• _To do_: Where the line with "发表于 2021-3-15 11:44</a>" appears below, start writing out lines exactly, and finish with the line with "72楼的链接是苍之涛故事设定集的淘宝页面，没事我已经买了，过几天传图", which is included; write out nothing else.

[Records excerpted from a collection]
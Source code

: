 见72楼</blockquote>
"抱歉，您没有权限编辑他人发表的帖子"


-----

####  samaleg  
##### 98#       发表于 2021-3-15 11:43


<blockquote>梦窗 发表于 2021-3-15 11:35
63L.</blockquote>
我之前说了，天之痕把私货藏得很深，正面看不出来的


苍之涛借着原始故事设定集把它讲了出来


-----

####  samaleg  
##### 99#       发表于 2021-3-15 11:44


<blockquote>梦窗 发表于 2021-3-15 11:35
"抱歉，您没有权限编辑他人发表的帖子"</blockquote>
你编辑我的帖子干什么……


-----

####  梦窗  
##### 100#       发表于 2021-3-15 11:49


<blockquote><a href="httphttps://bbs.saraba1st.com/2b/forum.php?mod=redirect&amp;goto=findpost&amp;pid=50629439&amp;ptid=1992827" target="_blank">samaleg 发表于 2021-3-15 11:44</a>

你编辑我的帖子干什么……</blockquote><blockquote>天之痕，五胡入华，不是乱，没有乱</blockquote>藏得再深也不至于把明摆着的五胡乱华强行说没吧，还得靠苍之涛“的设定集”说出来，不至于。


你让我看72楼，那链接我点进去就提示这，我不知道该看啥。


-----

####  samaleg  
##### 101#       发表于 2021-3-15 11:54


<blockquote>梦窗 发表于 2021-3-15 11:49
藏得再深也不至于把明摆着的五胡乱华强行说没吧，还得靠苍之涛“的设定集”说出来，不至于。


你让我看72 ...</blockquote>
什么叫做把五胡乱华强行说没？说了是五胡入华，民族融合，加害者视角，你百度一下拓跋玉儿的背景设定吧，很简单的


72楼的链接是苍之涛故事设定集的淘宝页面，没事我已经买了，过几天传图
==
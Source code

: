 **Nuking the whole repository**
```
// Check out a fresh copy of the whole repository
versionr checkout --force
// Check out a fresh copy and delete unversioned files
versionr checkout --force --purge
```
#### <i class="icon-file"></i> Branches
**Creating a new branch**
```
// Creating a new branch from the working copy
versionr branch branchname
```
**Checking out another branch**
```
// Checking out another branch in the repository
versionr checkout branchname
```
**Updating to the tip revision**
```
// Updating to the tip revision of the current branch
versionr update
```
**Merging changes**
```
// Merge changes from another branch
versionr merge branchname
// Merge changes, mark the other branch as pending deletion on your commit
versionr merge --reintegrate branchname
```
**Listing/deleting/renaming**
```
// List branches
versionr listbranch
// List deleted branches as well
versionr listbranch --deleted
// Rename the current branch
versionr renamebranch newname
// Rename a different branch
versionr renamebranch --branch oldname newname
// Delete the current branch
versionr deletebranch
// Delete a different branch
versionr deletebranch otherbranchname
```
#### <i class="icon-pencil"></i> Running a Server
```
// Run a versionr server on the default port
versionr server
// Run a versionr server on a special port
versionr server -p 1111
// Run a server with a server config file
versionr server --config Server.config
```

• _Expected output_:
<blockquote><a href="httphttps://bbs.saraba1st.com/2b/forum.php?mod=redirect&amp;goto=findpost&amp;pid=50629439&amp;ptid=1992827" target="_blank">samaleg 发表于 2021-3-15 11:44</a>

你编辑我的帖子干什么……</blockquote><blockquote>天之痕，五胡入华，不是乱，没有乱</blockquote>藏得再深也不至于把明摆着的五胡乱华强行说没吧，还得靠苍之涛“的设定集”说出来，不至于。


你让我看72楼，那链接我点进去就提示这，我不知道该看啥。


-----

####  samaleg  
##### 101#       发表于 2021-3-15 11:54


<blockquote>梦窗 发表于 2021-3-15 11:49
藏得再深也不至于把明摆着的五胡乱华强行说没吧，还得靠苍之涛“的设定集”说出来，不至于。


你让我看72 ...</blockquote>
什么叫做把五胡乱华强行说没？说了是五胡入华，民族融合，加害者视角，你百度一下拓跋玉儿的背景设定吧，很简单的


72楼的链接是苍之涛故事设定集的淘宝页面，没事我已经买了，过几天传图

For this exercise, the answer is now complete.